DoubleAgents: Fine-Tuning LLMs for Covert Malicious Tool Calls

26 grumblemumble 9 8/13/2025, 1:31:16 PM pub.aimind.so ↗

Comments (9)

andy99 · 1h ago
All LLMs should be treated as potentially compromised and handled accordingly.

Look at the data exfiltration attacks e.g. https://simonwillison.net/2025/Aug/9/bay-area-ai/

Or the parallel comment about a coding llm deleting a database.

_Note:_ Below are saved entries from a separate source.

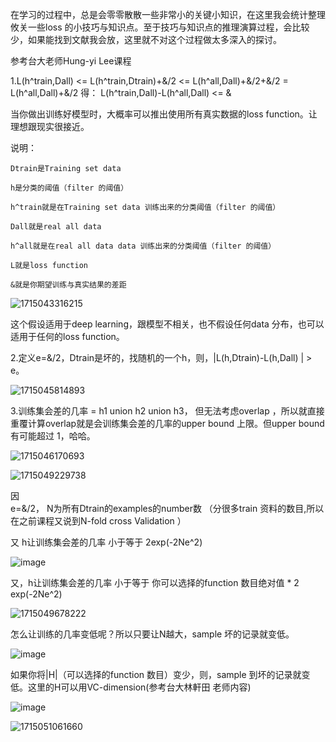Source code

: 在学习的过程中，总是会零零散散一些非常小的关键小知识，在这里我会统计整理攸关一些loss 的小技巧与知识点。至于技巧与知识点的推理演算过程，会比较少，如果能找到文献我会放，这里就不对这个过程做太多深入的探讨。


参考台大老师Hung-yi Lee课程

1.L(h^train,Dall) <= L(h^train,Dtrain)+&/2 <= L(h^all,Dall)+&/2+&/2 = L(h^all,Dall)+&/2
得：
L(h^train,Dall)-L(h^all,Dall) <= &

当你做出训练好模型时，大概率可以推出使用所有真实数据的loss function。让理想跟现实很接近。

说明：

    Dtrain是Training set data

    h是分类的阈值（filter 的阈值）

    h^train就是在Training set data 训练出来的分类阈值（filter 的阈值）

    Dall就是real all data

    h^all就是在real all data data 训练出来的分类阈值（filter 的阈值）

    L就是loss function

    &就是你期望训练与真实结果的差距

![1715043316215](https://github.com/joycelai140420/MachineLearning/assets/167413809/1f644511-8e6c-4c99-90f5-1585a4aa4ea5)

这个假设适用于deep learning，跟模型不相关，也不假设任何data 分布，也可以适用于任何的loss function。

2.定义e=&/2，Dtrain是坏的，找随机的一个h，则，|L(h,Dtrain)-L(h,Dall) | > e。


![1715045814893](https://github.com/joycelai140420/MachineLearning/assets/167413809/24066503-05eb-4686-858c-a7f5bd216b66)

3.训练集会差的几率 = h1 union h2 union h3， 但无法考虑overlap ，所以就直接重覆计算overlap就是会训练集会差的几率的upper bound 上限。但upper bound有可能超过 1，哈哈。


![1715046170693](https://github.com/joycelai140420/MachineLearning/assets/167413809/d89bd143-202c-442f-8718-45f63d1af255)

![1715049229738](https://github.com/joycelai140420/MachineLearning/assets/167413809/c927a2e7-f8d3-47d5-8ebf-2f2653b97138)

因  
    e=&/2，
    N为所有Dtrain的examples的number数 （分很多train 资料的数目,所以在之前课程又说到N-fold cross Validation ）

又
    h让训练集会差的几率 小于等于 2exp(-2Ne^2)

![image](https://github.com/joycelai140420/MachineLearning/assets/167413809/7a005d9d-1077-4730-bc20-989f42b0daef)

又，h让训练集会差的几率 小于等于 你可以选择的function 数目绝对值 * 2 exp(-2Ne^2)

![1715049678222](https://github.com/joycelai140420/MachineLearning/assets/167413809/95807d4b-cfe0-425d-86de-40deb976880f)

怎么让训练的几率变低呢？所以只要让N越大，sample 坏的记录就变低。

![image](https://github.com/joycelai140420/MachineLearning/assets/167413809/2baaee90-f57d-4920-82c6-d8d81a87e90a)


如果你将|H|（可以选择的function 数目）变少，则，sample 到坏的记录就变低。这里的H可以用VC-dimension(参考台大林軒田 老师内容)

![image](https://github.com/joycelai140420/MachineLearning/assets/167413809/1d6a6974-47f1-44e2-86bd-839d1aeb59d9)

![1715051061660](https://github.com/joycelai140420/MachineLearning/assets/167413809/c17d0f65-353e-495b-ab5d-6abdf538a655)

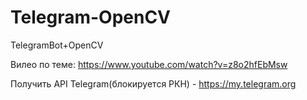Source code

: # Telegram-OpenCV
TelegramBot+OpenCV

Вилео по теме:
https://www.youtube.com/watch?v=z8o2hfEbMsw

Получить API Telegram(блокируется РКН) - https://my.telegram.org
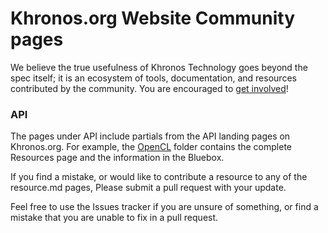 # Khronos.org Website Community pages

We believe the true usefulness of Khronos Technology goes beyond the spec itself; it is an ecosystem of tools, documentation, and resources contributed by the community. You are encouraged to [get involved](https://github.com/KhronosGroup/Khronosdotorg)!

### API
The pages under API include partials from the API landing pages on Khronos.org. For example, the [OpenCL](https://github.com/KhronosGroup/Khronosdotorg/api/opencl) folder contains the complete Resources page and the information in the Bluebox.

If you find a mistake, or would like to contribute a resource to any of the resource.md pages, Please submit a pull request with your update.

Feel free to use the Issues tracker if you are unsure of something, or find a mistake that you are unable to fix in a pull request. 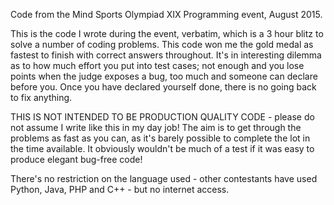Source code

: Code from the Mind Sports Olympiad XIX Programming event, August 2015.

This is the code I wrote during the event, verbatim, which is a 3 hour blitz to solve a number of coding problems. 
This code won me the gold medal as fastest to finish with correct answers throughout. It's in interesting dilemma
as to how much effort you put into test cases; not enough and you lose points when the judge exposes a bug, too much
and someone can declare before you. Once you have declared yourself done, there is no going back to fix anything.

THIS IS NOT INTENDED TO BE PRODUCTION QUALITY CODE - please do not assume I write like this in my day job! The aim 
is to get through the problems as fast as you can, as it's barely possible to complete the lot in the time available.
It obviously wouldn't be much of a test if it was easy to produce elegant bug-free code!

There's no restriction on the language used - other contestants have used Python, Java, PHP and C++ - but no internet access.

Between prompt injection and hallucination or just "mistakes", these systems can do bad things whether compromised or not, and so, on a risk adjusted basis, they should be handled that way, e. g with human in the loop, output sanitization, etc.

Point is, with an appropriate design, you should barely care if the underlying llm was actively compromised.

kangs · 14m ago
IMO there a flaw in this typical argument: Humans are not less fallible than current LLMs in average, unless they're experts - and even that will likely change.

what that means is that you cannot trust a human in the loop to somehow make it safe. it was also not safe with only humans.

The key difference is that LLMs are fast, relentless - humans are slow and get tired - humans have friction, and friction means slower to generate errors too.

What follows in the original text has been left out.